February 24, 2014

Letters to the Editor: Feb. 24, 2014

Knowledge evaluation

TO THE EDITOR: Intensive resistance to the common core and protests against excessive standardized testing have changed the rhetoric among insiders; they are now claiming we need to “push the delay button” to secure the time to prepare for implementation.

Decisions for delaying the inevitable are made in spite of legitimate protests by parents, grandparents and courageous educators.

Instead of looking for an expedient way out of this mess, our representatives should be considering what is known about the higher-level thinking processes, defined as analysis, synthesis and critical/creative evaluation by Bloom

No matter what else we have been told, individually unique learning outcomes from these processes cannot be measured with a one-size-fits-all test.
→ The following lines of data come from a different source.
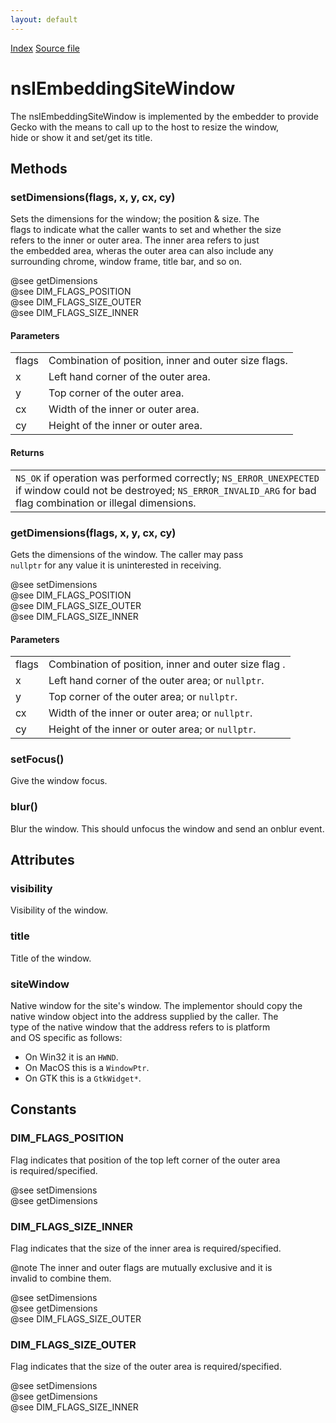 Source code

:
 ```yaml
---
layout: default
---
```

<div id='links'><a href="../index.html">Index</a>
<a href="http://dxr.mozilla.org/mozilla-central/source/embedding/browser/nsIEmbeddingSiteWindow.idl">Source file</a>
</div>

# nsIEmbeddingSiteWindow #
  
The nsIEmbeddingSiteWindow is implemented by the embedder to provide  
Gecko with the means to call up to the host to resize the window,  
hide or show it and set/get its title.  
  

## Methods ##

### setDimensions(flags, x, y, cx, cy) ###
  
Sets the dimensions for the window; the position & size. The  
flags to indicate what the caller wants to set and whether the size  
refers to the inner or outer area. The inner area refers to just  
the embedded area, wheras the outer area can also include any   
surrounding chrome, window frame, title bar, and so on.  
  
  
  
@see getDimensions  
@see DIM_FLAGS_POSITION  
@see DIM_FLAGS_SIZE_OUTER  
@see DIM_FLAGS_SIZE_INNER  
  

#### Parameters ####

<table>

<tr>
<td>flags</td>
<td>Combination of position, inner and outer size flags.  
</td>
</tr>

<tr>
<td>x</td>
<td>Left hand corner of the outer area.  
</td>
</tr>

<tr>
<td>y</td>
<td>Top corner of the outer area.  
</td>
</tr>

<tr>
<td>cx</td>
<td>Width of the inner or outer area.  
</td>
</tr>

<tr>
<td>cy</td>
<td>Height of the inner or outer area.  
</td>
</tr>

</table>

#### Returns ####

<table>

<tr>
<td><code>NS_OK</code> if operation was performed correctly;  
        <code>NS_ERROR_UNEXPECTED</code> if window could not be  
          destroyed;  
        <code>NS_ERROR_INVALID_ARG</code> for bad flag combination  
          or illegal dimensions.  
</td>
</tr>

</table>

### getDimensions(flags, x, y, cx, cy) ###
  
Gets the dimensions of the window. The caller may pass  
<CODE>nullptr</CODE> for any value it is uninterested in receiving.  
  
  
@see setDimensions  
@see DIM_FLAGS_POSITION  
@see DIM_FLAGS_SIZE_OUTER  
@see DIM_FLAGS_SIZE_INNER  
  

#### Parameters ####

<table>

<tr>
<td>flags</td>
<td>Combination of position, inner and outer size flag .  
</td>
</tr>

<tr>
<td>x</td>
<td>Left hand corner of the outer area; or <CODE>nullptr</CODE>.  
</td>
</tr>

<tr>
<td>y</td>
<td>Top corner of the outer area; or <CODE>nullptr</CODE>.  
</td>
</tr>

<tr>
<td>cx</td>
<td>Width of the inner or outer area; or <CODE>nullptr</CODE>.  
</td>
</tr>

<tr>
<td>cy</td>
<td>Height of the inner or outer area; or <CODE>nullptr</CODE>.  
</td>
</tr>

</table>

### setFocus() ###
  
Give the window focus.  
  

### blur() ###
  
Blur the window. This should unfocus the window and send an onblur event.  
  

## Attributes ##

### visibility ###
  
Visibility of the window.  
  

### title ###
  
Title of the window.  
  

### siteWindow ###
  
Native window for the site's window. The implementor should copy the  
native window object into the address supplied by the caller. The  
type of the native window that the address refers to is  platform  
and OS specific as follows:  
  
<ul>  
  <li>On Win32 it is an <CODE>HWND</CODE>.</li>  
  <li>On MacOS this is a <CODE>WindowPtr</CODE>.</li>  
  <li>On GTK this is a <CODE>GtkWidget*</CODE>.</li>  
</ul>  
  

## Constants ##

### DIM_FLAGS_POSITION ###
  
Flag indicates that position of the top left corner of the outer area  
is required/specified.  
  
@see setDimensions  
@see getDimensions  
  

### DIM_FLAGS_SIZE_INNER ###
  
Flag indicates that the size of the inner area is required/specified.  
  
@note The inner and outer flags are mutually exclusive and it is  
      invalid to combine them.  
  
@see setDimensions  
@see getDimensions  
@see DIM_FLAGS_SIZE_OUTER  
  

### DIM_FLAGS_SIZE_OUTER ###
  
Flag indicates that the size of the outer area is required/specified.  
  
@see setDimensions  
@see getDimensions  
@see DIM_FLAGS_SIZE_INNER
That fact disqualifies standardized testing as a valid measure of the results of higher-level thinking, which we desperately need in today’s complex world. End of discussion.
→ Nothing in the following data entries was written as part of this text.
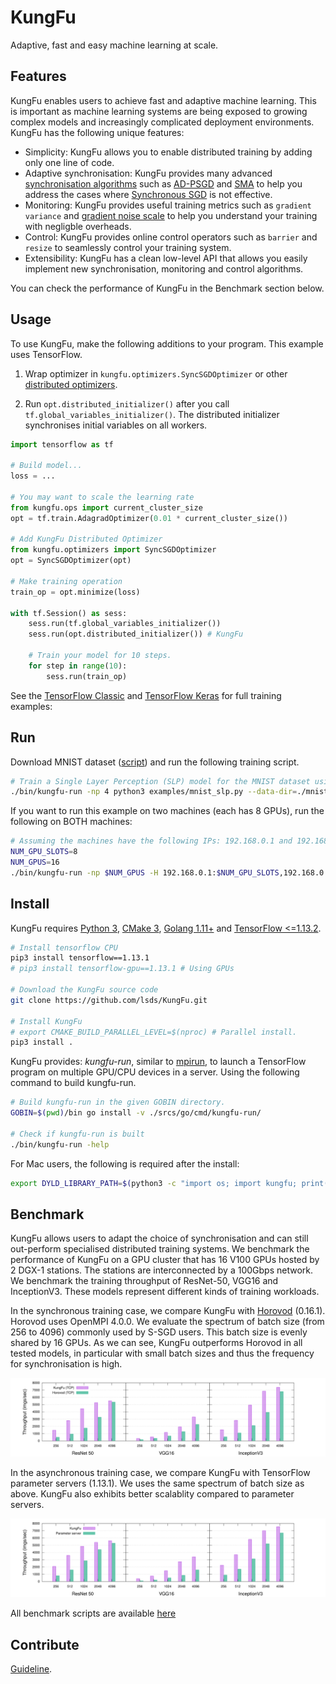 # KungFu

Adaptive, fast and easy machine learning at scale.

## Features

KungFu enables users to achieve
fast and adaptive machine learning.
This is important as machine learning systems are being
exposed to growing complex models and increasingly complicated deployment environments.
KungFu has the following unique features:

* Simplicity: KungFu allows you to enable distributed training by adding only one line of code.
* Adaptive synchronisation: KungFu provides many advanced [synchronisation algorithms](srcs/python/kungfu/optimizers/__init__.py) such as
[AD-PSGD](https://arxiv.org/abs/1710.06952) and [SMA](http://www.vldb.org/pvldb/vol12/p1399-koliousis.pdf) to help you address the cases where [Synchronous SGD](https://papers.nips.cc/paper/4687-large-scale-distributed-deep-networks.pdf) is not effective.
* Monitoring: KungFu provides useful training metrics such as ``gradient variance`` and [gradient noise scale](https://openai.com/blog/science-of-ai/) to help you understand your training with negligble overheads.
* Control: KungFu provides online control operators such as ``barrier`` and ``resize`` to seamlessly control your training system.
* Extensibility: KungFu has a clean low-level API that allows you easily implement new synchronisation, monitoring and control algorithms.

You can check the performance of KungFu in the Benchmark section below.

## Usage

To use KungFu, make the following additions to your program. This example uses TensorFlow.

1. Wrap optimizer in ``kungfu.optimizers.SyncSGDOptimizer`` or other [distributed optimizers](srcs/python/kungfu/optimizers/__init__.py).

2. Run ``opt.distributed_initializer()`` after you call ``tf.global_variables_initializer()``.
    The distributed initializer synchronises initial variables on all workers.

```python
import tensorflow as tf

# Build model...
loss = ...

# You may want to scale the learning rate
from kungfu.ops import current_cluster_size
opt = tf.train.AdagradOptimizer(0.01 * current_cluster_size())

# Add KungFu Distributed Optimizer
from kungfu.optimizers import SyncSGDOptimizer
opt = SyncSGDOptimizer(opt)

# Make training operation
train_op = opt.minimize(loss)

with tf.Session() as sess:
    sess.run(tf.global_variables_initializer())
    sess.run(opt.distributed_initializer()) # KungFu

    # Train your model for 10 steps.
    for step in range(10):
        sess.run(train_op)
```

See the [TensorFlow Classic](examples/mnist_slp.py) and [TensorFlow Keras](examples/mnist_keras.py) for full training examples:

## Run

Download MNIST dataset ([script](scripts/download-mnist.sh)) and run the following training script.

```bash
# Train a Single Layer Perception (SLP) model for the MNIST dataset using 4 CPUs for 10 data epochs.
./bin/kungfu-run -np 4 python3 examples/mnist_slp.py --data-dir=./mnist
```

If you want to run this example on two machines (each has 8 GPUs), run the following on BOTH machines:

```bash
# Assuming the machines have the following IPs: 192.168.0.1 and 192.168.0.2.
NUM_GPU_SLOTS=8
NUM_GPUS=16
./bin/kungfu-run -np $NUM_GPUS -H 192.168.0.1:$NUM_GPU_SLOTS,192.168.0.2:$NUM_GPU_SLOTS python3 examples/mnist_slp.py  --data-dir=./mnist
```

## Install

KungFu requires [Python 3](https://www.python.org/downloads/), [CMake 3](https://cmake.org/install/), [Golang 1.11+](https://golang.org/dl/) and [TensorFlow <=1.13.2](https://www.tensorflow.org/install/pip#older-versions-of-tensorflow).

```bash
# Install tensorflow CPU
pip3 install tensorflow==1.13.1
# pip3 install tensorflow-gpu==1.13.1 # Using GPUs

# Download the KungFu source code
git clone https://github.com/lsds/KungFu.git

# Install KungFu
# export CMAKE_BUILD_PARALLEL_LEVEL=$(nproc) # Parallel install.
pip3 install .
```

KungFu provides: *kungfu-run*, similar to [mpirun](https://horovod.readthedocs.io/en/latest/mpirun.html), to launch a TensorFlow program on multiple GPU/CPU devices in a server.
Using the following command to build kungfu-run.

```bash
# Build kungfu-run in the given GOBIN directory.
GOBIN=$(pwd)/bin go install -v ./srcs/go/cmd/kungfu-run/

# Check if kungfu-run is built
./bin/kungfu-run -help
```

For Mac users, the following is required after the install:

```bash
export DYLD_LIBRARY_PATH=$(python3 -c "import os; import kungfu; print(os.path.dirname(kungfu.__file__))")
```

## Benchmark

KungFu allows users to adapt the choice of synchronisation and
can still out-perform specialised distributed training systems.
We benchmark the performance of KungFu
on a GPU cluster that has 16 V100 GPUs hosted by 2 DGX-1 stations.
The stations are interconnected by a 100Gbps network.
We benchmark the training throughput of
 ResNet-50, VGG16 and InceptionV3. These models represent different kinds of training workloads.

In the synchronous training case, we compare KungFu with [Horovod](https://github.com/horovod/horovod) (0.16.1). Horovod uses OpenMPI 4.0.0.
We evaluate the spectrum of batch size (from 256 to 4096) commonly used by S-SGD users.
This batch size is evenly shared by 16 GPUs.
As we can see,
KungFu outperforms Horovod in all tested models,
in particular with small batch sizes and thus the
frequency for synchronisation is high.

![sync](benchmarks/synchronisation/result/sync-scalability.svg)

In the asynchronous training case, we compare KungFu with TensorFlow parameter servers (1.13.1).
We uses the same spectrum of batch size as above.
KungFu also exhibits better scalablity compared to parameter servers.

![async](benchmarks/synchronisation/result/async-scalability.svg)

All benchmark scripts are available [here](KungFu/benchmarks/synchronisation/)

## Contribute

[Guideline](CONTRIBUTING.md).
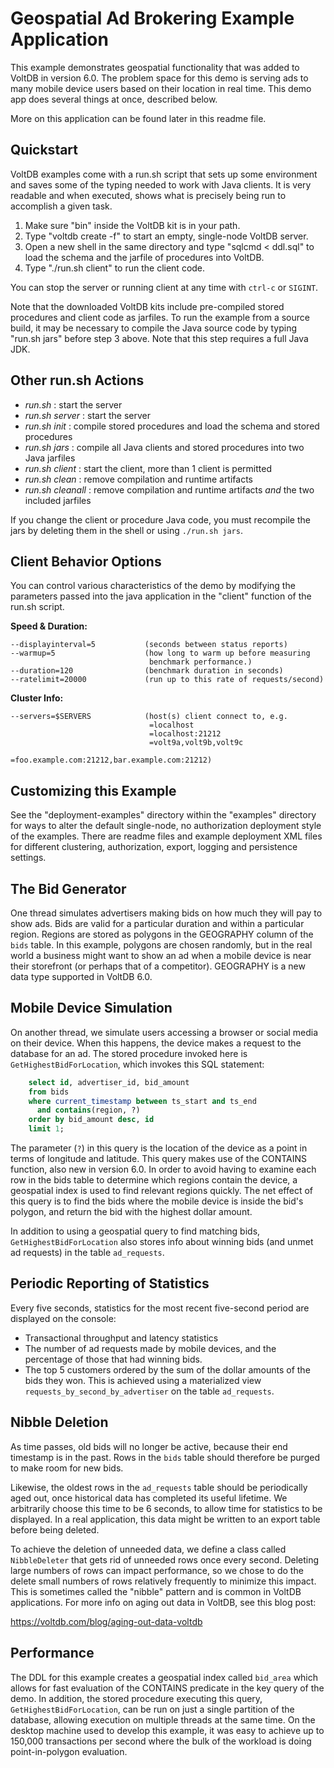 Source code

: # Geospatial Ad Brokering Example Application

This example demonstrates geospatial functionality that was added to VoltDB in version 6.0.  The problem space for this demo is serving ads to many mobile device users based on their location in real time. This demo app does several things at once, described below.

More on this application can be found later in this readme file.

Quickstart
---------------------------
VoltDB examples come with a run.sh script that sets up some environment and saves some of the typing needed to work with Java clients. It is very readable and when executed, shows what is precisely being run to accomplish a given task.

1. Make sure "bin" inside the VoltDB kit is in your path.
2. Type "voltdb create -f" to start an empty, single-node VoltDB server.
3. Open a new shell in the same directory and type "sqlcmd < ddl.sql" to load the schema and the jarfile of procedures into VoltDB.
4. Type "./run.sh client" to run the client code.

You can stop the server or running client at any time with `ctrl-c` or `SIGINT`.

Note that the downloaded VoltDB kits include pre-compiled stored procedures and client code as jarfiles. To run the example from a source build, it may be necessary to compile the Java source code by typing "run.sh jars" before step 3 above. Note that this step requires a full Java JDK.

Other run.sh Actions
---------------------------
- *run.sh* : start the server
- *run.sh server* : start the server
- *run.sh init* : compile stored procedures and load the schema and stored procedures
- *run.sh jars* : compile all Java clients and stored procedures into two Java jarfiles
- *run.sh client* : start the client, more than 1 client is permitted
- *run.sh clean* : remove compilation and runtime artifacts
- *run.sh cleanall* : remove compilation and runtime artifacts *and* the two included jarfiles

If you change the client or procedure Java code, you must recompile the jars by deleting them in the shell or using `./run.sh jars`.

Client Behavior Options
---------------------------
You can control various characteristics of the demo by modifying the parameters passed into the java application in the "client" function of the run.sh script.

**Speed & Duration:**

    --displayinterval=5           (seconds between status reports)
    --warmup=5                    (how long to warm up before measuring
                                   benchmark performance.)
    --duration=120                (benchmark duration in seconds)
    --ratelimit=20000             (run up to this rate of requests/second)

**Cluster Info:**

    --servers=$SERVERS            (host(s) client connect to, e.g.
                                   =localhost
                                   =localhost:21212
                                   =volt9a,volt9b,volt9c
                                   =foo.example.com:21212,bar.example.com:21212)

Customizing this Example
---------------------------
See the "deployment-examples" directory within the "examples" directory for ways to alter the default single-node, no authorization deployment style of the examples. There are readme files and example deployment XML files for different clustering, authorization, export, logging and persistence settings.

The Bid Generator
---------------------------
One thread simulates advertisers making bids on how much they will pay to show ads.  Bids are valid for a particular duration and within a particular region.  Regions are stored as polygons in the GEOGRAPHY column of the `bids` table.  In this example, polygons are chosen randomly, but in the real world a business might want to show an ad when a mobile device is near their storefront (or perhaps that of a competitor).  GEOGRAPHY is a new data type supported in VoltDB 6.0.

Mobile Device Simulation
---------------------------
On another thread, we simulate users accessing a browser or social media on their device.  When this happens, the device makes a request to the database for an ad.  The stored procedure invoked here is `GetHighestBidForLocation`, which invokes this SQL statement:

```SQL
    select id, advertiser_id, bid_amount
    from bids
    where current_timestamp between ts_start and ts_end
      and contains(region, ?)
    order by bid_amount desc, id
    limit 1;
```

The parameter (`?`) in this query is the location of the device as a point in terms of longitude and latitude.  This query makes use of the CONTAINS function, also new in version 6.0.  In order to avoid having to examine each row in the bids table to determine which regions contain the device, a geospatial index is used to find relevant regions quickly.  The net effect of this query is to find the bids where the mobile device is inside the bid's polygon, and return the bid with the highest dollar amount.

In addition to using a geospatial query to find matching bids, `GetHighestBidForLocation` also stores info about winning bids (and unmet ad requests) in the table `ad_requests`.

Periodic Reporting of Statistics
---------------------------
Every five seconds, statistics for the most recent five-second period are displayed
on the console:
- Transactional throughput and latency statistics
- The number of ad requests made by mobile devices, and the percentage of those that had winning bids.
- The top 5 customers ordered by the sum of the dollar amounts of the bids they won.  This is achieved using a materialized view `requests_by_second_by_advertiser` on the table `ad_requests`.

Nibble Deletion
---------------------------
As time passes, old bids will no longer be active, because their end timestamp is in the past. Rows in the `bids` table should therefore be purged to make room for new bids.

Likewise, the oldest rows in the `ad_requests` table should be periodically aged out, once historical data has completed its useful lifetime.  We arbitrarily choose this time to be 6 seconds, to allow time for statistics to be displayed.  In a real application, this data might be written to an export table before being deleted.

To achieve the deletion of unneeded data, we define a class called `NibbleDeleter` that gets rid of unneeded rows once every second.  Deleting large numbers of rows can impact performance, so we chose to do the delete small numbers of rows relatively frequently to minimize this impact.  This is sometimes called the "nibble" pattern and is common in VoltDB applications.  For more info on aging out data in VoltDB, see this blog post:

https://voltdb.com/blog/aging-out-data-voltdb

Performance
---------------------------
The DDL for this example creates a geospatial index called `bid_area` which allows for fast evaluation of the CONTAINS predicate in the key query of the demo.  In addition, the stored procedure executing this query, `GetHighestBidForLocation`, can be run on just a single partition of the database, allowing execution on multiple threads at the same time.  On the desktop machine used to develop this example, it was easy to achieve up to 150,000 transactions per second where the bulk of the workload is doing point-in-polygon evaluation.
Our representatives should also be considering the work of scholars like Bela Banathy, who know about general systems theory.
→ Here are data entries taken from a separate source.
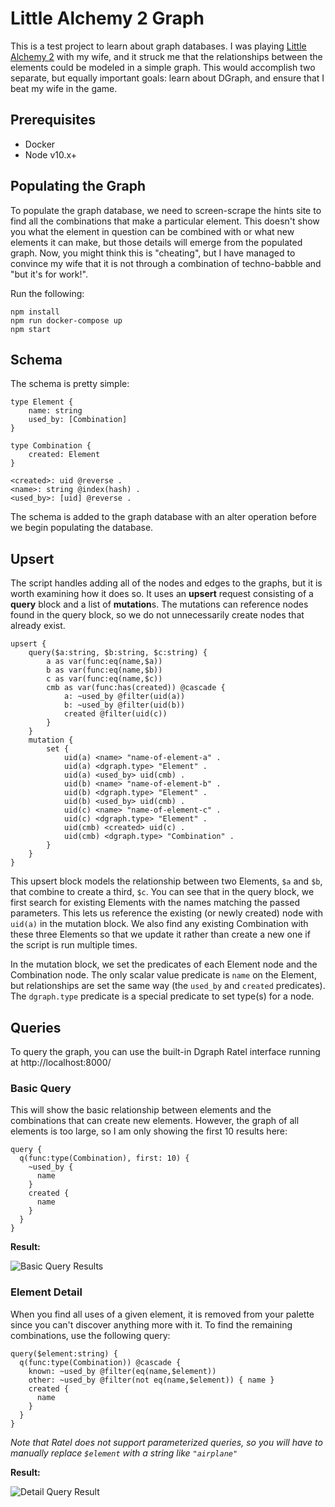 # Little Alchemy 2 Graph

This is a test project to learn about graph databases. I was playing [Little Alchemy 2](https://www.littlealchemy2.com/) with my wife, and it struck me that the relationships between the elements could be modeled in a simple graph. This would accomplish two separate, but equally important goals: learn about DGraph, and ensure that I beat my wife in the game.

## Prerequisites

- Docker
- Node v10.x+

## Populating the Graph

To populate the graph database, we need to screen-scrape the hints site to find all the combinations that make a particular element. This doesn't show you what the element in question can be combined with or what new elements it can make, but those details will emerge from the populated graph. Now, you might think this is "cheating", but I have managed to convince my wife that it is not through a combination of techno-babble and "but it's for work!".

Run the following:

```
npm install
npm run docker-compose up
npm start
```

## Schema

The schema is pretty simple:

```
type Element {
    name: string
    used_by: [Combination]
}

type Combination {
    created: Element
}

<created>: uid @reverse .
<name>: string @index(hash) .
<used_by>: [uid] @reverse .
```

The schema is added to the graph database with an alter operation before we begin populating the database.

## Upsert

The script handles adding all of the nodes and edges to the graphs, but it is worth examining how it does so. It uses an **upsert** request consisting of a **query** block and a list of **mutation**s. The mutations can reference nodes found in the query block, so we do not unnecessarily create nodes that already exist.

```
upsert {
    query($a:string, $b:string, $c:string) {
        a as var(func:eq(name,$a))
        b as var(func:eq(name,$b))
        c as var(func:eq(name,$c))
        cmb as var(func:has(created)) @cascade {
            a: ~used_by @filter(uid(a))
            b: ~used_by @filter(uid(b))
            created @filter(uid(c))
        }
    }
    mutation {
        set {
            uid(a) <name> "name-of-element-a" .
            uid(a) <dgraph.type> "Element" .
            uid(a) <used_by> uid(cmb) .
            uid(b) <name> "name-of-element-b" .
            uid(b) <dgraph.type> "Element" .
            uid(b) <used_by> uid(cmb) .
            uid(c) <name> "name-of-element-c" .
            uid(c) <dgraph.type> "Element" .
            uid(cmb) <created> uid(c) .
            uid(cmb) <dgraph.type> "Combination" .
        }
    }
}
```

This upsert block models the relationship between two Elements, `$a` and `$b`, that combine to create a third, `$c`. You can see that in the query block, we first search for existing Elements with the names matching the passed parameters. This lets us reference the existing (or newly created) node with `uid(a)` in the mutation block. We also find any existing Combination with these three Elements so that we update it rather than create a new one if the script is run multiple times.

In the mutation block, we set the predicates of each Element node and the Combination node. The only scalar value predicate is `name` on the Element, but relationships are set the same way (the `used_by` and `created` predicates). The `dgraph.type` predicate is a special predicate to set type(s) for a node.

## Queries

To query the graph, you can use the built-in Dgraph Ratel interface running at http://localhost:8000/

### Basic Query

This will show the basic relationship between elements and the combinations that can create new elements. However, the graph of all elements is too large, so I am only showing the first 10 results here:

```
query {
  q(func:type(Combination), first: 10) {
    ~used_by {
      name
    }
    created {
      name
    }
  }
}
```

**Result:**

![Basic Query Results](https://i.imgur.com/IV0ahWw.png)

### Element Detail

When you find all uses of a given element, it is removed from your palette since you can't discover anything more with it. To find the remaining combinations, use the following query:

```
query($element:string) {
  q(func:type(Combination)) @cascade {
    known: ~used_by @filter(eq(name,$element))
    other: ~used_by @filter(not eq(name,$element)) { name }
    created {
      name
    }
  }
}
```

_Note that Ratel does not support parameterized queries, so you will have to manually replace `$element` with a string like `"airplane"`_

**Result:**

![Detail Query Result](https://i.imgur.com/LNfyMBw.png)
Known systems evaluation strategies can effectively replace standardized testing in ways compatible with human development and learning. It is used extensively in the fields of science and engineering. It could provide our systems of education with extraordinary improvements in student learning and the performance of teachers.

A systems-oriented assessment and evaluation strategy that is individualized, manageable, authentic, open-ended, rigorous and accurate, utilizing the latest communication and record-keeping technologies, is one alternative to standardized tests available today.

It’s called the Constructive Assessment, Recordkeeping and Evaluation System (CARES). Its implementation can be affected in any school system with a minimum of cost and training time.

Effective alternatives like this could provide a far better way out of this mess, if only there were unfettered opportunities for on-site demonstrations.